Post-translational modifications (PTMs) are an important means for transducing signals that “sense” metabolic changes in the body and restore homeostasis18. One such PTM, protein acetylation, often in concert with other PTMs, regulates metabolic enzymes26,27. However, whether acetylation impacts the metabolic effects of GK and its interacting partner, GKRP, had not yet been elucidated. This study demonstrates that GKRP Lys-5 is the principle site of acetylation by p300, as confirmed by LC-MS/MS and mutational analysis. Although Lys-5 was identified as the major acetylation site of GKRP, computational analysis predicted other acetylation sites (Supplementary Table 2).

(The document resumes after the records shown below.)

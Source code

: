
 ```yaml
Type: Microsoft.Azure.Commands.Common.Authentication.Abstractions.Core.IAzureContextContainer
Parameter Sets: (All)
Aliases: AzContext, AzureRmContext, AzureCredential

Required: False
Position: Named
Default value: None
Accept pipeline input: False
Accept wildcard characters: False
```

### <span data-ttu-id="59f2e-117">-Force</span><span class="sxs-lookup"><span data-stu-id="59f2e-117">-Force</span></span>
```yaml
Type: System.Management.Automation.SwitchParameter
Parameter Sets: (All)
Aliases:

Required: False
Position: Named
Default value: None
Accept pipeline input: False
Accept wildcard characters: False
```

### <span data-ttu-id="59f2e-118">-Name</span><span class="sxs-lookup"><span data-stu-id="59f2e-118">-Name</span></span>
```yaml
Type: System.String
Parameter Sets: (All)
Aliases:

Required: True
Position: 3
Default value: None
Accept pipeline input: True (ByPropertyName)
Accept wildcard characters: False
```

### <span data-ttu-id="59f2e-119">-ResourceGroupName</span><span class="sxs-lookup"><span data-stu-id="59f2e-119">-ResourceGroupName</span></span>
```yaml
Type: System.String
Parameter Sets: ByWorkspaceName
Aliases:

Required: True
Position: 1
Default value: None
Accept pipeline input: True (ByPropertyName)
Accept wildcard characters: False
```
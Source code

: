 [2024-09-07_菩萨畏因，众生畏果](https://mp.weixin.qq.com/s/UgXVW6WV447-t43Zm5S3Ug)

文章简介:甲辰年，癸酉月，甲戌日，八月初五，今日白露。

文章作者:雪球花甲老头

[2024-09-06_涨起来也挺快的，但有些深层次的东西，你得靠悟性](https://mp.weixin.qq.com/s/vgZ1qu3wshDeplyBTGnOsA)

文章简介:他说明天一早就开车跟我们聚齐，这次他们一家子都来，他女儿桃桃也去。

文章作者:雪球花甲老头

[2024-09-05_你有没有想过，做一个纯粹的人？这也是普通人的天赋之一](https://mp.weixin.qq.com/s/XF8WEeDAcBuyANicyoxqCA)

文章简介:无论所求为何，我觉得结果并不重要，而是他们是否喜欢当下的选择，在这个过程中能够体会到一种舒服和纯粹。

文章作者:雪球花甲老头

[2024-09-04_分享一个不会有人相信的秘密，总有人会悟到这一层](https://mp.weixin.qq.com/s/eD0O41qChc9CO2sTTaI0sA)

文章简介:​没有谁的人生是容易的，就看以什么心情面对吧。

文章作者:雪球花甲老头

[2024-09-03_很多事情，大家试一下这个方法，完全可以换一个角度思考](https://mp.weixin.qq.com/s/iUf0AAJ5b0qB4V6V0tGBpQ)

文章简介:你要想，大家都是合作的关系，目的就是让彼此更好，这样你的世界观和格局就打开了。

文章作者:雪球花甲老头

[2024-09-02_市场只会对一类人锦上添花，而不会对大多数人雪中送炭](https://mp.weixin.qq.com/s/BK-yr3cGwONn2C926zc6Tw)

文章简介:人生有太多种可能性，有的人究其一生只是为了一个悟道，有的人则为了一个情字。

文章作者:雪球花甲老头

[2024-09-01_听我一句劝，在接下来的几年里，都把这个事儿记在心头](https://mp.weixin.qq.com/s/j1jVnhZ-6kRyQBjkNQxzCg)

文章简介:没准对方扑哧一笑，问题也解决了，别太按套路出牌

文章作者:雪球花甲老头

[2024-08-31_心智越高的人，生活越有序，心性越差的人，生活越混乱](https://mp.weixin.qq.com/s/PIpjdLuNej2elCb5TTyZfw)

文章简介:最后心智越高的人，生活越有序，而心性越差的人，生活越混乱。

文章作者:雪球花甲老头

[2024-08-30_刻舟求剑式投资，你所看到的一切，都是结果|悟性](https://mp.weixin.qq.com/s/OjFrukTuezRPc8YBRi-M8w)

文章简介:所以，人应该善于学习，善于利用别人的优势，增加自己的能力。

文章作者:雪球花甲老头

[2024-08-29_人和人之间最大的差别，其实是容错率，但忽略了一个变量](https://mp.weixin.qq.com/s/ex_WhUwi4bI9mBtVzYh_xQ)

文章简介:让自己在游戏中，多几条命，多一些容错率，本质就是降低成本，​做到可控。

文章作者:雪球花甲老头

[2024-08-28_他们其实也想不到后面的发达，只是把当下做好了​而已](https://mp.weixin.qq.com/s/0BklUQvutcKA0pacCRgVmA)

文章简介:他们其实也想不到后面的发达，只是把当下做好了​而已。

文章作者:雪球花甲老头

Most protein acetylation affects intracellular compartmentalization, transactivation, stability, or competition with other PTMs such as ubiquitination and phosphorylation17,28. For instance, acetylation of nuclear factor kappa-light-chain-enhancer of activated B cells (NF-κB), at distinct lysine residues, affects numerous biological processes, including transcriptional activation, DNA-binding affinity and subcellular localization29. Likewise, other GKRP PTMs may yield different functional outcomes; this possibility requires further investigation. Based on these other examples of protein acetylation, we hypothesized that acetylation of GKRP could affect its biological function, a phenomena previously observed for the farnesoid X receptor (FXR) and p53, both known acetylation targets of p30030,31. Similarly, substitution of Lys (K) with Gln (Q) and Arg (R), mimicking the constitutively acetylated and deacetylated forms of p53, respectively, severely affected the various activities of that tumor suppressor, including DNA binding and gene transactivation32,33. Since non-synonymous GKRP variants have significantly different phenotypic effects23,34, it is also possible that the GKRP structural conformation may be changed by acetylation, although we did not examine this in the current study (nor do we propose its occurrence).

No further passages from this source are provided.